There’s no doubt a certain cautionary reasoning behind unflinching chronicles such as this, in terms of addressing mental health treatment issues, unheeded warning signals and lax gun laws. Those aspects will resonate especially in the U.S., where firearm-related violence with multiple victims now seems an almost weekly occurrence.
In Australia, the shooting spree carried out by Martin Bryant, in which 35 people were killed and 23 others wounded, prompted an instant overhaul of national gun control laws, pushed through Parliament in just 12 days. More than a million firearms were destroyed in federally funded gun buybacks and amnesty programs. Still, the end credits of Nitram reveal that no state is fully compliant with the 1996 National Firearms Agreement and there are now more guns owned in the country than there were before the Port Arthur shootings.

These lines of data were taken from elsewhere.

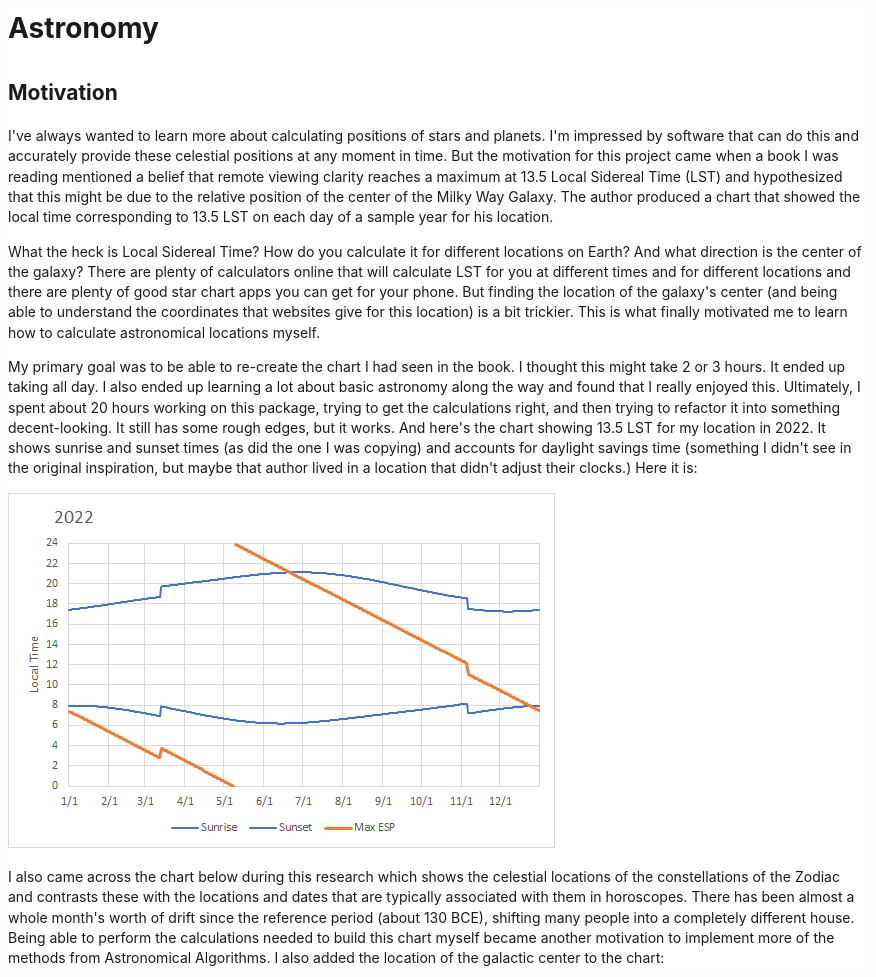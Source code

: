 # Astronomy

## Motivation

I've always wanted to learn more about calculating positions of stars and planets.  I'm impressed by software that can do this and accurately provide these celestial positions at any moment in time.  But the motivation for this project came when a book I was reading mentioned a belief that remote viewing clarity reaches a maximum at 13.5 Local Sidereal Time (LST) and hypothesized that this might be due to the relative position of the center of the Milky Way Galaxy.  The author produced a chart that showed the local time corresponding to 13.5 LST on each day of a sample year for his location.

What the heck is Local Sidereal Time?  How do you calculate it for different locations on Earth? And what direction is the center of the galaxy?  There are plenty of calculators online that will calculate LST for you at different times and for different locations and there are plenty of good star chart apps you can get for your phone.  But finding the location of the galaxy's center (and being able to understand the coordinates that websites give for this location) is a bit trickier.  This is what finally motivated me to learn how to calculate astronomical locations myself.

My primary goal was to be able to re-create the chart I had seen in the book.  I thought this might take 2 or 3 hours. It ended up taking all day.  I also ended up learning a lot about basic astronomy along the way and found that I really enjoyed this.  Ultimately, I spent about 20 hours working on this package, trying to get the calculations right, and then trying to refactor it into something decent-looking.  It still has some rough edges, but it works.  And here's the chart showing 13.5 LST for my location in 2022.  It shows sunrise and sunset times (as did the one I was copying) and accounts for daylight savings time (something I didn't see in the original inspiration, but maybe that author lived in a location that didn't adjust their clocks.)  Here it is:

![2022 Chart](docs/2022-chart.png)

I also came across the chart below during this research which shows the celestial locations of the constellations of the Zodiac and contrasts these with the locations and dates that are typically associated with them in horoscopes.  There has been almost a whole month's worth of drift since the reference period (about 130 BCE), shifting many people into a completely different house.  Being able to perform the calculations needed to build this chart myself became another motivation to implement more of the methods from Astronomical Algorithms.  I also added the location of the galactic center to the chart:
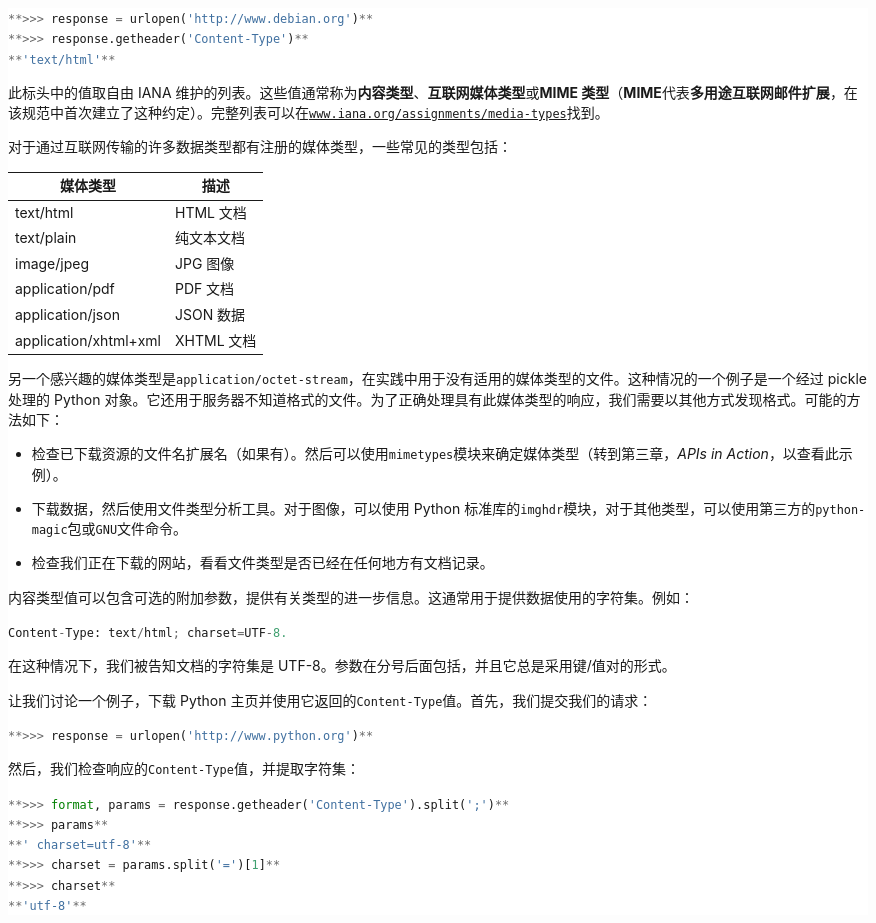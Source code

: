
 ```py
**>>> response = urlopen('http://www.debian.org')**
**>>> response.getheader('Content-Type')**
**'text/html'**

```

此标头中的值取自由 IANA 维护的列表。这些值通常称为**内容类型**、**互联网媒体类型**或**MIME 类型**（**MIME**代表**多用途互联网邮件扩展**，在该规范中首次建立了这种约定）。完整列表可以在[`www.iana.org/assignments/media-types`](http://www.iana.org/assignments/media-types)找到。

对于通过互联网传输的许多数据类型都有注册的媒体类型，一些常见的类型包括：

| 媒体类型 | 描述 |
| --- | --- |
| text/html | HTML 文档 |
| text/plain | 纯文本文档 |
| image/jpeg | JPG 图像 |
| application/pdf | PDF 文档 |
| application/json | JSON 数据 |
| application/xhtml+xml | XHTML 文档 |

另一个感兴趣的媒体类型是`application/octet-stream`，在实践中用于没有适用的媒体类型的文件。这种情况的一个例子是一个经过 pickle 处理的 Python 对象。它还用于服务器不知道格式的文件。为了正确处理具有此媒体类型的响应，我们需要以其他方式发现格式。可能的方法如下：

+   检查已下载资源的文件名扩展名（如果有）。然后可以使用`mimetypes`模块来确定媒体类型（转到第三章，*APIs in Action*，以查看此示例）。

+   下载数据，然后使用文件类型分析工具。对于图像，可以使用 Python 标准库的`imghdr`模块，对于其他类型，可以使用第三方的`python-magic`包或`GNU`文件命令。

+   检查我们正在下载的网站，看看文件类型是否已经在任何地方有文档记录。

内容类型值可以包含可选的附加参数，提供有关类型的进一步信息。这通常用于提供数据使用的字符集。例如：

```py
Content-Type: text/html; charset=UTF-8.
```

在这种情况下，我们被告知文档的字符集是 UTF-8。参数在分号后面包括，并且它总是采用键/值对的形式。

让我们讨论一个例子，下载 Python 主页并使用它返回的`Content-Type`值。首先，我们提交我们的请求：

```py
**>>> response = urlopen('http://www.python.org')**

```

然后，我们检查响应的`Content-Type`值，并提取字符集：

```py
**>>> format, params = response.getheader('Content-Type').split(';')**
**>>> params**
**' charset=utf-8'**
**>>> charset = params.split('=')[1]**
**>>> charset**
**'utf-8'**

```
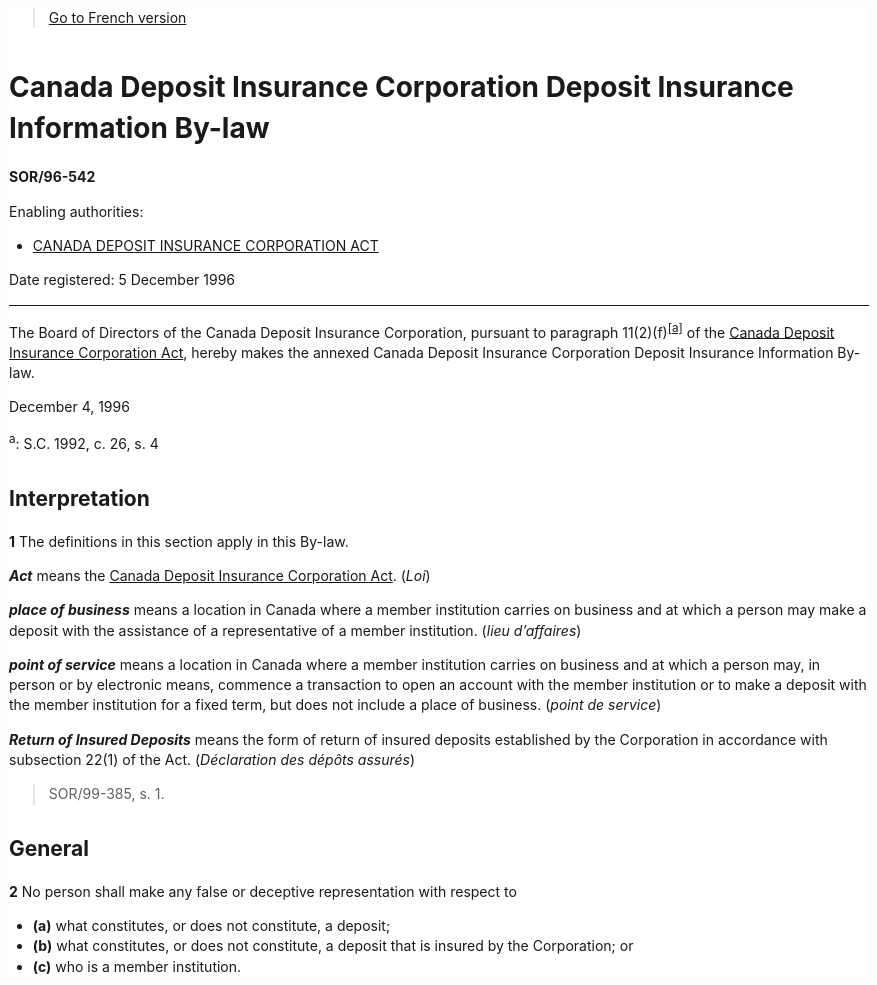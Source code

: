 > [Go to French version](/fr/Règlements/Décrets,%20ordonnances%20et%20règlements%20statutaires/96/542.md)

# Canada Deposit Insurance Corporation Deposit Insurance Information By-law

**SOR/96-542**

Enabling authorities: 
- [CANADA DEPOSIT INSURANCE CORPORATION ACT](/en/Acts/Revised%20Statutes%20of%20Canada/C/C-3.md)

Date registered: 5 December 1996

----------

The Board of Directors of the Canada Deposit Insurance Corporation, pursuant to paragraph 11(2)(f)<sup><a href='#footnotea_e'>[a]</a></sup> of the [Canada Deposit Insurance Corporation Act](/en/Acts/Revised%20Statutes%20of%20Canada/C/C-3.md), hereby makes the annexed Canada Deposit Insurance Corporation Deposit Insurance Information By-law.

December 4, 1996



<a name='footnotea_e'><sup>a</sup></a>: S.C. 1992, c. 26, s. 4<br />


## Interpretation


**1** The definitions in this section apply in this By-law.

***Act*** means the [Canada Deposit Insurance Corporation Act](/en/Acts/Revised%20Statutes%20of%20Canada/C/C-3.md). (*Loi*)

***place of business*** means a location in Canada where a member institution carries on business and at which a person may make a deposit with the assistance of a representative of a member institution. (*lieu d’affaires*)

***point of service*** means a location in Canada where a member institution carries on business and at which a person may, in person or by electronic means, commence a transaction to open an account with the member institution or to make a deposit with the member institution for a fixed term, but does not include a place of business. (*point de service*)

***Return of Insured Deposits*** means the form of return of insured deposits established by the Corporation in accordance with subsection 22(1) of the Act. (*Déclaration des dépôts assurés*) 
> SOR/99-385, s. 1.





## General


**2** No person shall make any false or deceptive representation with respect to
- **(a)** what constitutes, or does not constitute, a deposit;
- **(b)** what constitutes, or does not constitute, a deposit that is insured by the Corporation; or
- **(c)** who is a member institution.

A strong argument can be made for raising awareness and anyone who thinks Kurzel is out to sensationalize the tragic events is misreading the film, which has an undeniable gut-punch effectiveness. Still, this uncomfortable probe into the head of the killer is likely to have audiences asking once again for whom the grim, anxiety-inducing psychodrama is intended — especially in Australia where many would prefer to forget the raw scar on the nation’s psyche. The fact that the tragedy happened in Tasmania, an island with a ghostly history of colonial-era violence (see Jennifer Kent’s The Nightingale) that stands in contrast to its green, serene physical beauty, makes it all the more shocking.
Taking its title from the derisive schoolyard nickname that has stuck to Bryant into his troubled adulthood — Martin spelled backwards — Nitram casts Caleb Landry Jones in a vanity-free performance that never tries to soften the character’s creepily off-putting, aggressively obnoxious behavior or engender much sympathy.
However, in a rare moment toward the end when he sits down with his physically and emotionally exhausted mother (Judy Davis), he opens up about the way he sees himself and the envy with which he observes other people, wishing he could be more like them. That moment of piercing sadness and yearning alone distinguishes this from The Snowtown Murders, which was a depiction of pure manipulative evil.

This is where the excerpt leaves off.